Bhagsu: Above McLeod Gunj, lies the hippy backpacker town of Bhagsu, with its musical café’s, unexpected rendez vous and steep block staircases cut right into the mountainside. Bhagsu is a stunning exhibit of the Himalayas, and is ridiculously cheap (though now getting more expensive), don’t miss the Bhagsu cake here.
Dharamkot: Above Bhasu, lies Dharamkot, with its quiet Yoga retreats and hidden trails you could explore all day long. Also worth a visit. Do not miss the trek to Triund, a flat mountain top, and a camping site, sporting a stunning close-up view of the snow-capped peaks around. Weather permitting, sleep in one of the caves, then trek down to the river for a chilled wash. Next, trek up to the Snow Line Cafe.
Manali & Vashisth, & Parvati Valley
East of Dharamshala, lies Manali, a bypass city or a transit point, with the highest National highway in Himachal Pradesh. Backpackers usually head up to the quieter and cozier towns of Old Manali and Vashisth with its hot springs, yoga classes and Angora Rabbits.

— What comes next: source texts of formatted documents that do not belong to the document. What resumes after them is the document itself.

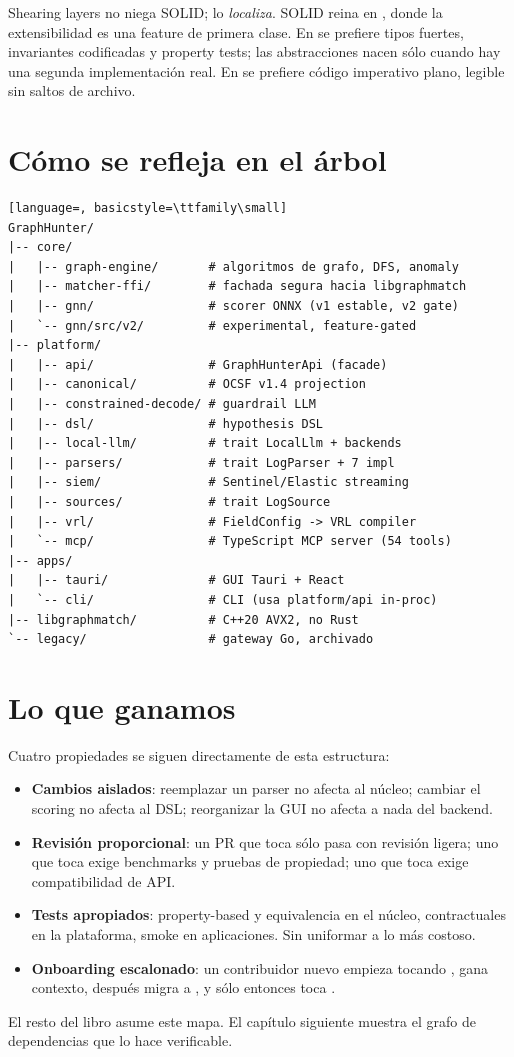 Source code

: Shearing layers no niega SOLID; lo \emph{localiza}. SOLID reina en
, donde la extensibilidad es una feature de
primera clase. En  se prefiere tipos fuertes,
invariantes codificadas y property tests; las abstracciones nacen
sólo cuando hay una segunda implementación real. En 
se prefiere código imperativo plano, legible sin
saltos de archivo.

\section{Cómo se refleja en el árbol}

\begin{lstlisting}[language=, basicstyle=\ttfamily\small]
GraphHunter/
|-- core/
|   |-- graph-engine/       # algoritmos de grafo, DFS, anomaly
|   |-- matcher-ffi/        # fachada segura hacia libgraphmatch
|   |-- gnn/                # scorer ONNX (v1 estable, v2 gate)
|   `-- gnn/src/v2/         # experimental, feature-gated
|-- platform/
|   |-- api/                # GraphHunterApi (facade)
|   |-- canonical/          # OCSF v1.4 projection
|   |-- constrained-decode/ # guardrail LLM
|   |-- dsl/                # hypothesis DSL
|   |-- local-llm/          # trait LocalLlm + backends
|   |-- parsers/            # trait LogParser + 7 impl
|   |-- siem/               # Sentinel/Elastic streaming
|   |-- sources/            # trait LogSource
|   |-- vrl/                # FieldConfig -> VRL compiler
|   `-- mcp/                # TypeScript MCP server (54 tools)
|-- apps/
|   |-- tauri/              # GUI Tauri + React
|   `-- cli/                # CLI (usa platform/api in-proc)
|-- libgraphmatch/          # C++20 AVX2, no Rust
`-- legacy/                 # gateway Go, archivado
\end{lstlisting}

\section{Lo que ganamos}

Cuatro propiedades se siguen directamente de esta estructura:

\begin{itemize}
    \item \textbf{Cambios aislados}: reemplazar un parser no afecta
    al núcleo; cambiar el scoring no afecta al DSL; reorganizar la
    GUI no afecta a nada del backend.
    \item \textbf{Revisión proporcional}: un PR que toca sólo
     pasa con revisión ligera; uno que toca
     exige benchmarks y pruebas de propiedad; uno que
    toca  exige compatibilidad de API.
    \item \textbf{Tests apropiados}: property-based y equivalencia
    en el núcleo, contractuales en la plataforma, smoke en
    aplicaciones. Sin uniformar a lo más costoso.
    \item \textbf{Onboarding escalonado}: un contribuidor nuevo
    empieza tocando , gana contexto, después migra a
    , y sólo entonces toca .
\end{itemize}

El resto del libro asume este mapa. El capítulo siguiente muestra
el grafo de dependencias que lo hace verificable.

Close to Manali, lies Parvati Valley. Parvati Valley is the Hash capital of the world. But it is more than just that. The famous Malana charas grows here like common weed in the fertile soil. Also known as devlok, or abode of the gods, Parvati is a hidden paradise, with green slopes and blue skies,rivers and waterfalls. Trek through Kasol and the many villages of Parvati to the hot springs in Kheer Ganga. Must not be missed! If you are in tie for the Rainbow Gathering here, it is a must visit.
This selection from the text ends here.